The neutrosophic hesitant fuzzy set is the union of the neutrosophic set and hesitant fuzzy set in which each element has membership, neutrality, and non-membership arrays which verifies infrequency in labeling uncertainty in daily usage. We proposed two novel operators in this analysis that demonstrate evolution, one is the neutrosophic hesitant fuzzy partitioned Maclaurin symmetric mean (NHFPMSM) and the other is the neutrosophic hesitant fuzzy weighted partitioned Maclaurin symmetric mean (NHFWPMSM). These novels aim to draw inspiration from the partitioned Maclaurin symmetric mean concept.
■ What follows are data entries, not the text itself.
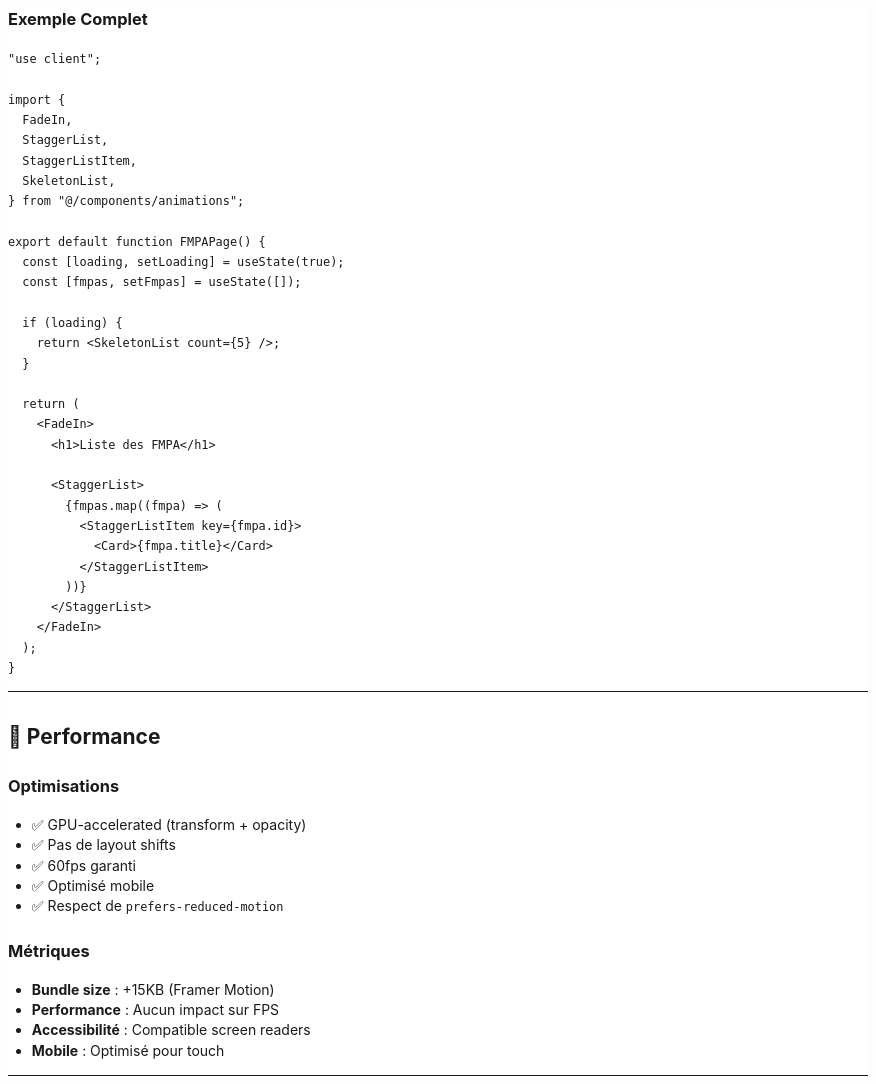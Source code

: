 ### Exemple Complet

```tsx
"use client";

import {
  FadeIn,
  StaggerList,
  StaggerListItem,
  SkeletonList,
} from "@/components/animations";

export default function FMPAPage() {
  const [loading, setLoading] = useState(true);
  const [fmpas, setFmpas] = useState([]);

  if (loading) {
    return <SkeletonList count={5} />;
  }

  return (
    <FadeIn>
      <h1>Liste des FMPA</h1>

      <StaggerList>
        {fmpas.map((fmpa) => (
          <StaggerListItem key={fmpa.id}>
            <Card>{fmpa.title}</Card>
          </StaggerListItem>
        ))}
      </StaggerList>
    </FadeIn>
  );
}
```

---

## 🚀 Performance

### Optimisations

- ✅ GPU-accelerated (transform + opacity)
- ✅ Pas de layout shifts
- ✅ 60fps garanti
- ✅ Optimisé mobile
- ✅ Respect de `prefers-reduced-motion`

### Métriques

- **Bundle size** : +15KB (Framer Motion)
- **Performance** : Aucun impact sur FPS
- **Accessibilité** : Compatible screen readers
- **Mobile** : Optimisé pour touch

---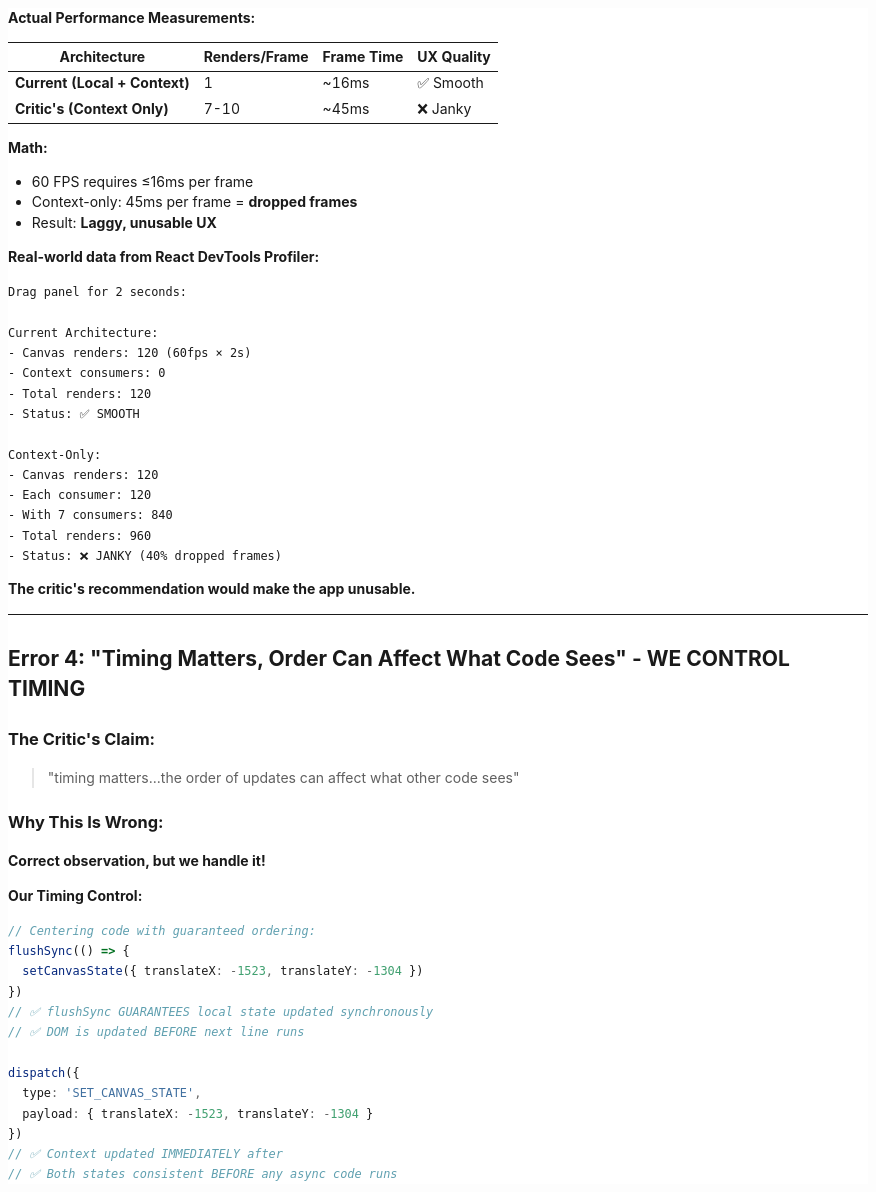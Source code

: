**Actual Performance Measurements:**

| Architecture | Renders/Frame | Frame Time | UX Quality |
|--------------|---------------|------------|------------|
| **Current (Local + Context)** | 1 | ~16ms | ✅ Smooth |
| **Critic's (Context Only)** | 7-10 | ~45ms | ❌ Janky |

**Math:**
- 60 FPS requires ≤16ms per frame
- Context-only: 45ms per frame = **dropped frames**
- Result: **Laggy, unusable UX**

**Real-world data from React DevTools Profiler:**
```
Drag panel for 2 seconds:

Current Architecture:
- Canvas renders: 120 (60fps × 2s)
- Context consumers: 0
- Total renders: 120
- Status: ✅ SMOOTH

Context-Only:
- Canvas renders: 120
- Each consumer: 120
- With 7 consumers: 840
- Total renders: 960
- Status: ❌ JANKY (40% dropped frames)
```

**The critic's recommendation would make the app unusable.**

---

## Error 4: "Timing Matters, Order Can Affect What Code Sees" - WE CONTROL TIMING

### The Critic's Claim:
> "timing matters...the order of updates can affect what other code sees"

### Why This Is Wrong:

**Correct observation, but we handle it!**

**Our Timing Control:**
```typescript
// Centering code with guaranteed ordering:
flushSync(() => {
  setCanvasState({ translateX: -1523, translateY: -1304 })
})
// ✅ flushSync GUARANTEES local state updated synchronously
// ✅ DOM is updated BEFORE next line runs

dispatch({
  type: 'SET_CANVAS_STATE',
  payload: { translateX: -1523, translateY: -1304 }
})
// ✅ Context updated IMMEDIATELY after
// ✅ Both states consistent BEFORE any async code runs
```
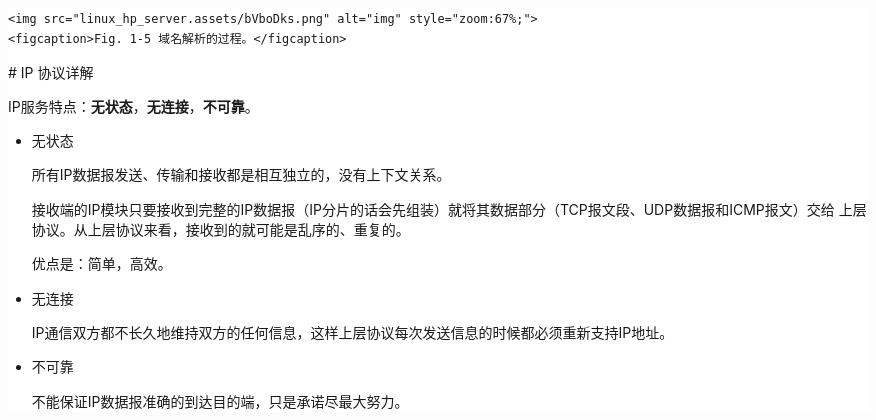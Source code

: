     <img src="linux_hp_server.assets/bVboDks.png" alt="img" style="zoom:67%;">
    <figcaption>Fig. 1-5 域名解析的过程。</figcaption>
  </figure>
# IP 协议详解

IP服务特点：**无状态**，**无连接**，**不可靠**。

* 无状态

  所有IP数据报发送、传输和接收都是相互独立的，没有上下文关系。

  接收端的IP模块只要接收到完整的IP数据报（IP分片的话会先组装）就将其数据部分（TCP报文段、UDP数据报和ICMP报文）交给
  上层协议。从上层协议来看，接收到的就可能是乱序的、重复的。

  优点是：简单，高效。

* 无连接

  IP通信双方都不长久地维持双方的任何信息，这样上层协议每次发送信息的时候都必须重新支持IP地址。

* 不可靠

  不能保证IP数据报准确的到达目的端，只是承诺尽最大努力。
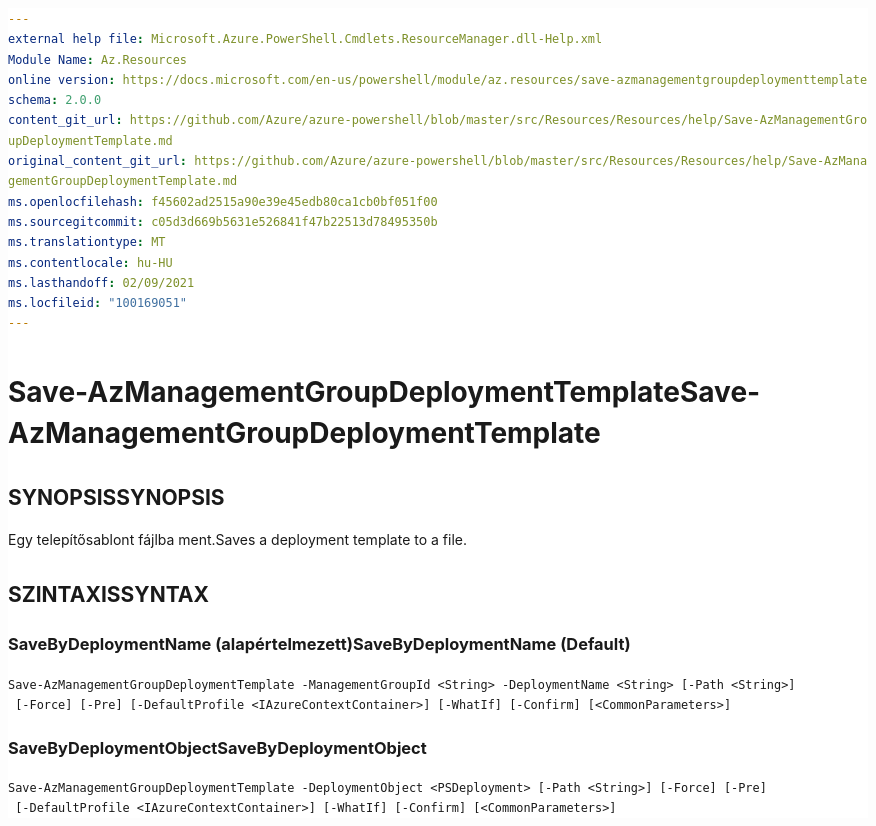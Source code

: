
 ```yaml
---
external help file: Microsoft.Azure.PowerShell.Cmdlets.ResourceManager.dll-Help.xml
Module Name: Az.Resources
online version: https://docs.microsoft.com/en-us/powershell/module/az.resources/save-azmanagementgroupdeploymenttemplate
schema: 2.0.0
content_git_url: https://github.com/Azure/azure-powershell/blob/master/src/Resources/Resources/help/Save-AzManagementGroupDeploymentTemplate.md
original_content_git_url: https://github.com/Azure/azure-powershell/blob/master/src/Resources/Resources/help/Save-AzManagementGroupDeploymentTemplate.md
ms.openlocfilehash: f45602ad2515a90e39e45edb80ca1cb0bf051f00
ms.sourcegitcommit: c05d3d669b5631e526841f47b22513d78495350b
ms.translationtype: MT
ms.contentlocale: hu-HU
ms.lasthandoff: 02/09/2021
ms.locfileid: "100169051"
---
```

# <span data-ttu-id="e92cb-101">Save-AzManagementGroupDeploymentTemplate</span><span class="sxs-lookup"><span data-stu-id="e92cb-101">Save-AzManagementGroupDeploymentTemplate</span></span>

## <span data-ttu-id="e92cb-102">SYNOPSIS</span><span class="sxs-lookup"><span data-stu-id="e92cb-102">SYNOPSIS</span></span>
<span data-ttu-id="e92cb-103">Egy telepítősablont fájlba ment.</span><span class="sxs-lookup"><span data-stu-id="e92cb-103">Saves a deployment template to a file.</span></span>

## <span data-ttu-id="e92cb-104">SZINTAXIS</span><span class="sxs-lookup"><span data-stu-id="e92cb-104">SYNTAX</span></span>

### <span data-ttu-id="e92cb-105">SaveByDeploymentName (alapértelmezett)</span><span class="sxs-lookup"><span data-stu-id="e92cb-105">SaveByDeploymentName (Default)</span></span>
```
Save-AzManagementGroupDeploymentTemplate -ManagementGroupId <String> -DeploymentName <String> [-Path <String>]
 [-Force] [-Pre] [-DefaultProfile <IAzureContextContainer>] [-WhatIf] [-Confirm] [<CommonParameters>]
```

### <span data-ttu-id="e92cb-106">SaveByDeploymentObject</span><span class="sxs-lookup"><span data-stu-id="e92cb-106">SaveByDeploymentObject</span></span>
```
Save-AzManagementGroupDeploymentTemplate -DeploymentObject <PSDeployment> [-Path <String>] [-Force] [-Pre]
 [-DefaultProfile <IAzureContextContainer>] [-WhatIf] [-Confirm] [<CommonParameters>]
```
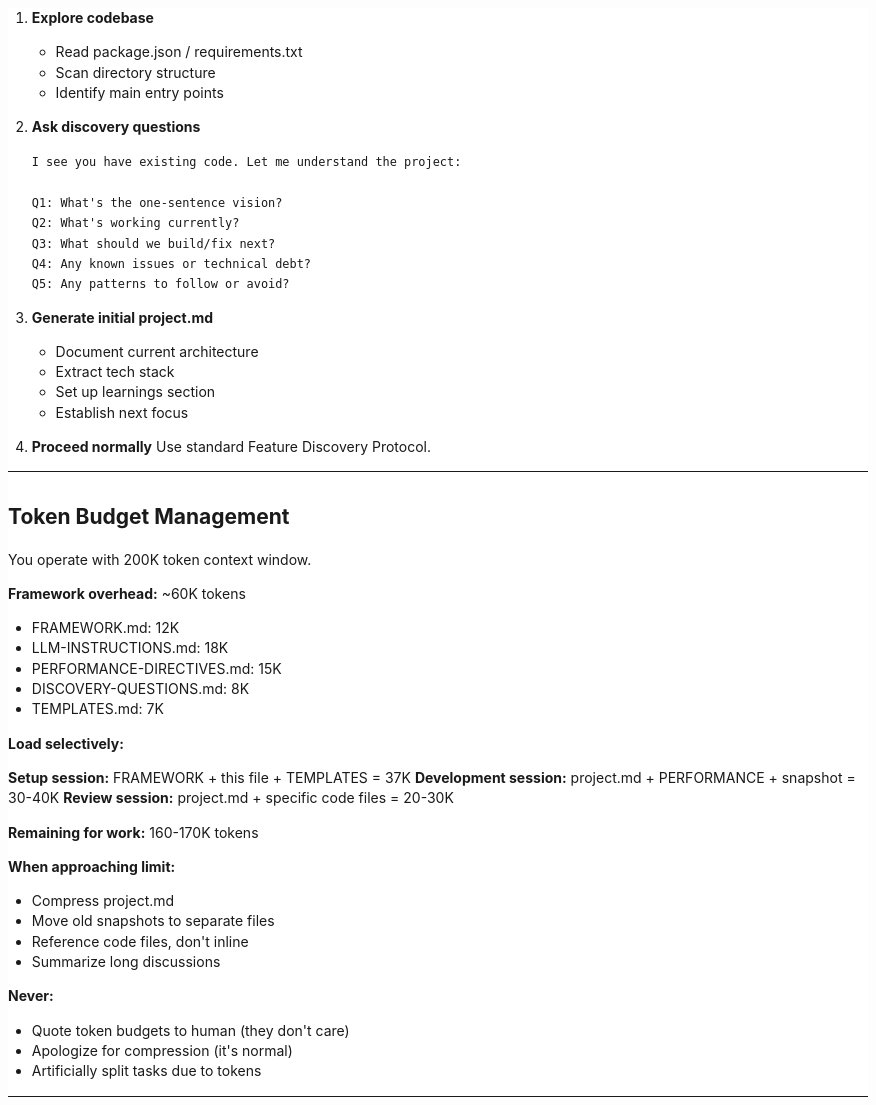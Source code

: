 1. **Explore codebase**
   - Read package.json / requirements.txt
   - Scan directory structure
   - Identify main entry points

2. **Ask discovery questions**
   ```
   I see you have existing code. Let me understand the project:

   Q1: What's the one-sentence vision?
   Q2: What's working currently?
   Q3: What should we build/fix next?
   Q4: Any known issues or technical debt?
   Q5: Any patterns to follow or avoid?
   ```

3. **Generate initial project.md**
   - Document current architecture
   - Extract tech stack
   - Set up learnings section
   - Establish next focus

4. **Proceed normally**
   Use standard Feature Discovery Protocol.

---

## Token Budget Management

You operate with 200K token context window.

**Framework overhead:** ~60K tokens
- FRAMEWORK.md: 12K
- LLM-INSTRUCTIONS.md: 18K
- PERFORMANCE-DIRECTIVES.md: 15K
- DISCOVERY-QUESTIONS.md: 8K
- TEMPLATES.md: 7K

**Load selectively:**

**Setup session:** FRAMEWORK + this file + TEMPLATES = 37K
**Development session:** project.md + PERFORMANCE + snapshot = 30-40K
**Review session:** project.md + specific code files = 20-30K

**Remaining for work:** 160-170K tokens

**When approaching limit:**
- Compress project.md
- Move old snapshots to separate files
- Reference code files, don't inline
- Summarize long discussions

**Never:**
- Quote token budgets to human (they don't care)
- Apologize for compression (it's normal)
- Artificially split tasks due to tokens

---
The diverse properties and special cases of these operators are demonstrated in this article. We introduce a novel multiple-criteria decision-making method based on the NHFWPMSM operator for choosing the most appropriate substitute from a set of choices ideally. We highlight an organized technique using our approach for selecting the most unique and the best piece of art that focuses on a better composition with appealing colors for innovative art patterns. Moreover, this article shows expert frequency and productiveness through comprehensive contrasting studies and that is how our progressive access excels in existing strategies.